Empathy I – Empathy Fatigue is Real

In my private practice, I offered psychotherapy to my patients. Having done my psychiatry training in New York City, I did a ton of psychotherapy training. I spent many years learning cognitive behavioral therapy, psychodynamic psychotherapy, and other types of supportive psychotherapy.

I first started my practice with a small caseload. I had maybe fifty patients in total, and most of them liked to do psychotherapy with me. A typical psychotherapy session would be forty-five minutes with the patient and then a ten-minute buffer between appointments. At first, I saw four or five people a day, and I loved it. The connections with my patients energized me. I had no burnout, and I had high empathy.

Over the next few years, my practice grew. I saw more patients per day. Typically, I had a caseload of 150 active patients, and a third needed psychotherapy at any given time. My days got longer and packed back-to-back with appointments. As many of my initial patients stabilized, we switched to shorter medication management appointments. During these shorter appointments, I spent twenty minutes with the patient, with a ten-minute buffer. I could only handle one to two longer psychotherapy appointments per day.

So, what happened? Why could I only see two patients for psychotherapy without feeling tired at the end of the day?

What happened was empathy fatigue. As a psychiatrist and a psychotherapist, I trained in empathy fatigue. Psychotherapists are human beings who can take on only so much in a single day. To be honest, in psychotherapy, the emotions were strong. I felt fatigued when I took on other people’s emotions, put myself in their shoes, and saw what they experienced.

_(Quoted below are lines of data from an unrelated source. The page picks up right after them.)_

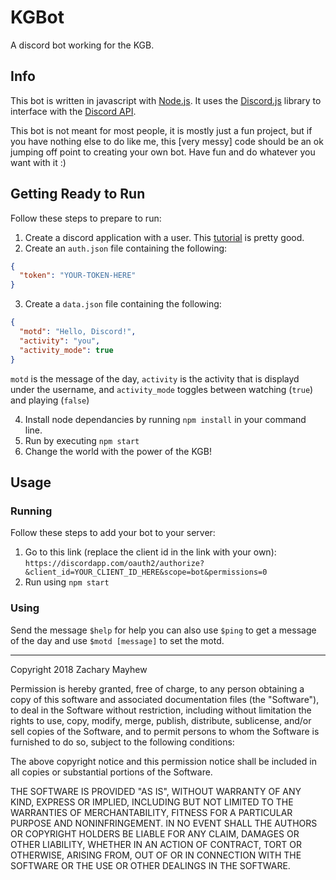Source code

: 
# KGBot
A discord bot working for the KGB.


## Info
This bot is written in javascript with [Node.js](https://nodejs.org).  It uses the [Discord.js](https://discord.js.org) library to interface with the [Discord API](https://discordapp.com/developers/docs/intro).

This bot is not meant for most people, it is mostly just a fun project, but if you have nothing else to do like me, this [very messy] code should be an ok jumping off point to creating your own bot.  Have fun and do whatever you want with it :)
## Getting Ready to Run
Follow these steps to prepare to run:
1. Create a discord application with a user. This  [tutorial](https://github.com/reactiflux/discord-irc/wiki/Creating-a-discord-bot-&-getting-a-token) is pretty good.
2. Create an `auth.json` file containing the following:
```json
{
  "token": "YOUR-TOKEN-HERE"
}
```
3. Create a `data.json` file containing the following:
```json
{
  "motd": "Hello, Discord!",
  "activity": "you",
  "activity_mode": true
}
```
`motd` is the message of the day, `activity` is the activity that is displayd under the username, and `activity_mode` toggles between watching (`true`) and playing (`false`)

4. Install node dependancies by running `npm install` in your command line.
5. Run by executing `npm start`
6. Change the world with the power of the KGB!

## Usage
### Running
Follow these steps to add your bot to your server:
1. Go to this link (replace the client id in the link with your own): `https://discordapp.com/oauth2/authorize?&client_id=YOUR_CLIENT_ID_HERE&scope=bot&permissions=0`
2. Run using `npm start`

### Using
Send the message `$help` for help
you can also use `$ping` to get a message of the day and use `$motd [message]` to set the motd.

---

Copyright 2018 Zachary Mayhew

Permission is hereby granted, free of charge, to any person obtaining a copy of this software and associated documentation files (the "Software"), to deal in the Software without restriction, including without limitation the rights to use, copy, modify, merge, publish, distribute, sublicense, and/or sell copies of the Software, and to permit persons to whom the Software is furnished to do so, subject to the following conditions:

The above copyright notice and this permission notice shall be included in all copies or substantial portions of the Software.

THE SOFTWARE IS PROVIDED "AS IS", WITHOUT WARRANTY OF ANY KIND, EXPRESS OR IMPLIED, INCLUDING BUT NOT LIMITED TO THE WARRANTIES OF MERCHANTABILITY, FITNESS FOR A PARTICULAR PURPOSE AND NONINFRINGEMENT. IN NO EVENT SHALL THE AUTHORS OR COPYRIGHT HOLDERS BE LIABLE FOR ANY CLAIM, DAMAGES OR OTHER LIABILITY, WHETHER IN AN ACTION OF CONTRACT, TORT OR OTHERWISE, ARISING FROM, OUT OF OR IN CONNECTION WITH THE SOFTWARE OR THE USE OR OTHER DEALINGS IN THE SOFTWARE.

When I looked closer at my practice experience, my empathy level decreased when I saw patients for medication management. Even though these patients were not being seen for psychotherapy appointments, they walked into the room with stories and emotions and things happening in their life. Despite the shorter appointment length and focus on medications, I still found myself empathizing with them. I took on emotional content, even though I didn’t practice psychotherapy, per se.

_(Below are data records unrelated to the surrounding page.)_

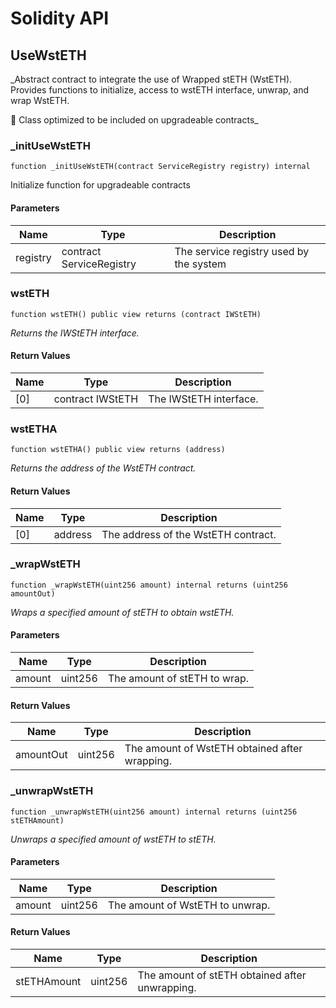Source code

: # Solidity API

## UseWstETH

_Abstract contract to integrate the use of Wrapped stETH (WstETH).
     Provides functions to initialize, access to wstETH interface, unwrap, and wrap WstETH.

🚨 Class optimized to be included on upgradeable contracts_

### _initUseWstETH

```solidity
function _initUseWstETH(contract ServiceRegistry registry) internal
```

Initialize function for upgradeable contracts

#### Parameters

| Name | Type | Description |
| ---- | ---- | ----------- |
| registry | contract ServiceRegistry | The service registry used by the system |

### wstETH

```solidity
function wstETH() public view returns (contract IWStETH)
```

_Returns the IWStETH interface._

#### Return Values

| Name | Type | Description |
| ---- | ---- | ----------- |
| [0] | contract IWStETH | The IWStETH interface. |

### wstETHA

```solidity
function wstETHA() public view returns (address)
```

_Returns the address of the WstETH contract._

#### Return Values

| Name | Type | Description |
| ---- | ---- | ----------- |
| [0] | address | The address of the WstETH contract. |

### _wrapWstETH

```solidity
function _wrapWstETH(uint256 amount) internal returns (uint256 amountOut)
```

_Wraps a specified amount of stETH to obtain wstETH._

#### Parameters

| Name | Type | Description |
| ---- | ---- | ----------- |
| amount | uint256 | The amount of stETH to wrap. |

#### Return Values

| Name | Type | Description |
| ---- | ---- | ----------- |
| amountOut | uint256 | The amount of WstETH obtained after wrapping. |

### _unwrapWstETH

```solidity
function _unwrapWstETH(uint256 amount) internal returns (uint256 stETHAmount)
```

_Unwraps a specified amount of wstETH to stETH._

#### Parameters

| Name | Type | Description |
| ---- | ---- | ----------- |
| amount | uint256 | The amount of WstETH to unwrap. |

#### Return Values

| Name | Type | Description |
| ---- | ---- | ----------- |
| stETHAmount | uint256 | The amount of stETH obtained after unwrapping. |

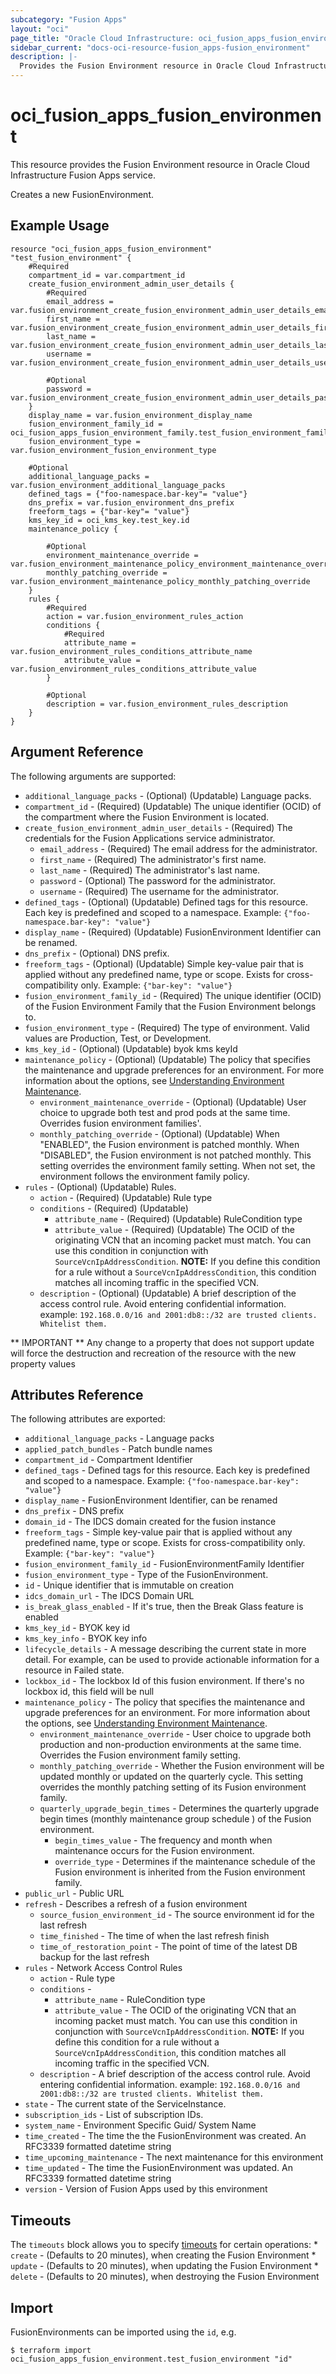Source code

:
```yaml
---
subcategory: "Fusion Apps"
layout: "oci"
page_title: "Oracle Cloud Infrastructure: oci_fusion_apps_fusion_environment"
sidebar_current: "docs-oci-resource-fusion_apps-fusion_environment"
description: |-
  Provides the Fusion Environment resource in Oracle Cloud Infrastructure Fusion Apps service
---
```


# oci_fusion_apps_fusion_environment
This resource provides the Fusion Environment resource in Oracle Cloud Infrastructure Fusion Apps service.

Creates a new FusionEnvironment.


## Example Usage

```hcl
resource "oci_fusion_apps_fusion_environment" "test_fusion_environment" {
	#Required
	compartment_id = var.compartment_id
	create_fusion_environment_admin_user_details {
		#Required
		email_address = var.fusion_environment_create_fusion_environment_admin_user_details_email_address
		first_name = var.fusion_environment_create_fusion_environment_admin_user_details_first_name
		last_name = var.fusion_environment_create_fusion_environment_admin_user_details_last_name
		username = var.fusion_environment_create_fusion_environment_admin_user_details_username

		#Optional
		password = var.fusion_environment_create_fusion_environment_admin_user_details_password
	}
	display_name = var.fusion_environment_display_name
	fusion_environment_family_id = oci_fusion_apps_fusion_environment_family.test_fusion_environment_family.id
	fusion_environment_type = var.fusion_environment_fusion_environment_type

	#Optional
	additional_language_packs = var.fusion_environment_additional_language_packs
	defined_tags = {"foo-namespace.bar-key"= "value"}
	dns_prefix = var.fusion_environment_dns_prefix
	freeform_tags = {"bar-key"= "value"}
	kms_key_id = oci_kms_key.test_key.id
	maintenance_policy {

		#Optional
		environment_maintenance_override = var.fusion_environment_maintenance_policy_environment_maintenance_override
		monthly_patching_override = var.fusion_environment_maintenance_policy_monthly_patching_override
	}
	rules {
		#Required
		action = var.fusion_environment_rules_action
		conditions {
			#Required
			attribute_name = var.fusion_environment_rules_conditions_attribute_name
			attribute_value = var.fusion_environment_rules_conditions_attribute_value
		}

		#Optional
		description = var.fusion_environment_rules_description
	}
}
```

## Argument Reference

The following arguments are supported:

* `additional_language_packs` - (Optional) (Updatable) Language packs.
* `compartment_id` - (Required) (Updatable) The unique identifier (OCID) of the compartment where the Fusion Environment is located.
* `create_fusion_environment_admin_user_details` - (Required) The credentials for the Fusion Applications service administrator.
	* `email_address` - (Required) The email address for the administrator.
	* `first_name` - (Required) The administrator's first name.
	* `last_name` - (Required) The administrator's last name.
	* `password` - (Optional) The password for the administrator.
	* `username` - (Required) The username for the administrator.
* `defined_tags` - (Optional) (Updatable) Defined tags for this resource. Each key is predefined and scoped to a namespace. Example: `{"foo-namespace.bar-key": "value"}` 
* `display_name` - (Required) (Updatable) FusionEnvironment Identifier can be renamed.
* `dns_prefix` - (Optional) DNS prefix.
* `freeform_tags` - (Optional) (Updatable) Simple key-value pair that is applied without any predefined name, type or scope. Exists for cross-compatibility only. Example: `{"bar-key": "value"}` 
* `fusion_environment_family_id` - (Required) The unique identifier (OCID) of the Fusion Environment Family that the Fusion Environment belongs to.
* `fusion_environment_type` - (Required) The type of environment. Valid values are Production, Test, or Development.
* `kms_key_id` - (Optional) (Updatable) byok kms keyId
* `maintenance_policy` - (Optional) (Updatable) The policy that specifies the maintenance and upgrade preferences for an environment. For more information about the options, see [Understanding Environment Maintenance](https://docs.cloud.oracle.com/iaas/Content/fusion-applications/plan-environment-family.htm#about-env-maintenance).
	* `environment_maintenance_override` - (Optional) (Updatable) User choice to upgrade both test and prod pods at the same time. Overrides fusion environment families'.
	* `monthly_patching_override` - (Optional) (Updatable) When "ENABLED", the Fusion environment is patched monthly. When "DISABLED", the Fusion environment is not patched monthly. This setting overrides the environment family setting. When not set, the environment follows the environment family policy.
* `rules` - (Optional) (Updatable) Rules.
	* `action` - (Required) (Updatable) Rule type
	* `conditions` - (Required) (Updatable) 
		* `attribute_name` - (Required) (Updatable) RuleCondition type
		* `attribute_value` - (Required) (Updatable) The OCID of the originating VCN that an incoming packet must match. You can use this condition in conjunction with `SourceVcnIpAddressCondition`. **NOTE:** If you define this condition for a rule without a `SourceVcnIpAddressCondition`, this condition matches all incoming traffic in the specified VCN. 
	* `description` - (Optional) (Updatable) A brief description of the access control rule. Avoid entering confidential information. example: `192.168.0.0/16 and 2001:db8::/32 are trusted clients. Whitelist them.` 


** IMPORTANT **
Any change to a property that does not support update will force the destruction and recreation of the resource with the new property values

## Attributes Reference

The following attributes are exported:

* `additional_language_packs` - Language packs
* `applied_patch_bundles` - Patch bundle names
* `compartment_id` - Compartment Identifier
* `defined_tags` - Defined tags for this resource. Each key is predefined and scoped to a namespace. Example: `{"foo-namespace.bar-key": "value"}` 
* `display_name` - FusionEnvironment Identifier, can be renamed
* `dns_prefix` - DNS prefix
* `domain_id` - The IDCS domain created for the fusion instance
* `freeform_tags` - Simple key-value pair that is applied without any predefined name, type or scope. Exists for cross-compatibility only. Example: `{"bar-key": "value"}` 
* `fusion_environment_family_id` - FusionEnvironmentFamily Identifier
* `fusion_environment_type` - Type of the FusionEnvironment.
* `id` - Unique identifier that is immutable on creation
* `idcs_domain_url` - The IDCS Domain URL
* `is_break_glass_enabled` - If it's true, then the Break Glass feature is enabled
* `kms_key_id` - BYOK key id
* `kms_key_info` - BYOK key info
* `lifecycle_details` - A message describing the current state in more detail. For example, can be used to provide actionable information for a resource in Failed state.
* `lockbox_id` - The lockbox Id of this fusion environment. If there's no lockbox id, this field will be null
* `maintenance_policy` - The policy that specifies the maintenance and upgrade preferences for an environment. For more information about the options, see [Understanding Environment Maintenance](https://docs.cloud.oracle.com/iaas/Content/fusion-applications/plan-environment-family.htm#about-env-maintenance).
	* `environment_maintenance_override` - User choice to upgrade both production and non-production environments at the same time. Overrides the Fusion environment family setting.
	* `monthly_patching_override` - Whether the Fusion environment will be updated monthly or updated on the quarterly cycle. This setting overrides the monthly patching setting of its Fusion environment family.
	* `quarterly_upgrade_begin_times` - Determines the quarterly upgrade begin times (monthly maintenance group schedule ) of the Fusion environment.
		* `begin_times_value` - The frequency and month when maintenance occurs for the Fusion environment.
		* `override_type` - Determines if the maintenance schedule of the Fusion environment is inherited from the Fusion environment family.
* `public_url` - Public URL
* `refresh` - Describes a refresh of a fusion environment
	* `source_fusion_environment_id` - The source environment id for the last refresh
	* `time_finished` - The time of when the last refresh finish
	* `time_of_restoration_point` - The point of time of the latest DB backup for the last refresh
* `rules` - Network Access Control Rules
	* `action` - Rule type
	* `conditions` - 
		* `attribute_name` - RuleCondition type
		* `attribute_value` - The OCID of the originating VCN that an incoming packet must match. You can use this condition in conjunction with `SourceVcnIpAddressCondition`. **NOTE:** If you define this condition for a rule without a `SourceVcnIpAddressCondition`, this condition matches all incoming traffic in the specified VCN. 
	* `description` - A brief description of the access control rule. Avoid entering confidential information. example: `192.168.0.0/16 and 2001:db8::/32 are trusted clients. Whitelist them.` 
* `state` - The current state of the ServiceInstance.
* `subscription_ids` - List of subscription IDs.
* `system_name` - Environment Specific Guid/ System Name
* `time_created` - The time the the FusionEnvironment was created. An RFC3339 formatted datetime string
* `time_upcoming_maintenance` - The next maintenance for this environment
* `time_updated` - The time the FusionEnvironment was updated. An RFC3339 formatted datetime string
* `version` - Version of Fusion Apps used by this environment

## Timeouts

The `timeouts` block allows you to specify [timeouts](https://registry.terraform.io/providers/oracle/oci/latest/docs/guides/changing_timeouts) for certain operations:
	* `create` - (Defaults to 20 minutes), when creating the Fusion Environment
	* `update` - (Defaults to 20 minutes), when updating the Fusion Environment
	* `delete` - (Defaults to 20 minutes), when destroying the Fusion Environment


## Import

FusionEnvironments can be imported using the `id`, e.g.

```
$ terraform import oci_fusion_apps_fusion_environment.test_fusion_environment "id"
```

A typical medication management appointment lasted thirty minutes in total. I had, let’s say, four hours of those a day. Eight people deserved my empathy. By the time I got to the psychotherapy patients, I couldn’t handle more than two in a day. I saw how empathy fatigue arose from medication management, which in theory, should have been cut and dry.

Understanding empathy fatigue helps us understand our struggles in the workplace. I read many articles discussing the need for empathy from managers and leaders. People are currently on video calls for hours and hours, trying to exude empathy through the camera.

Even great leaders only have so much empathy to give in a single day. To maximize the amount of empathy we give in a day, we have to take really good care of ourselves. We must be physically, mentally, relaxed, rested, calm, and collected. We have to show up in an incredibly good state of mind.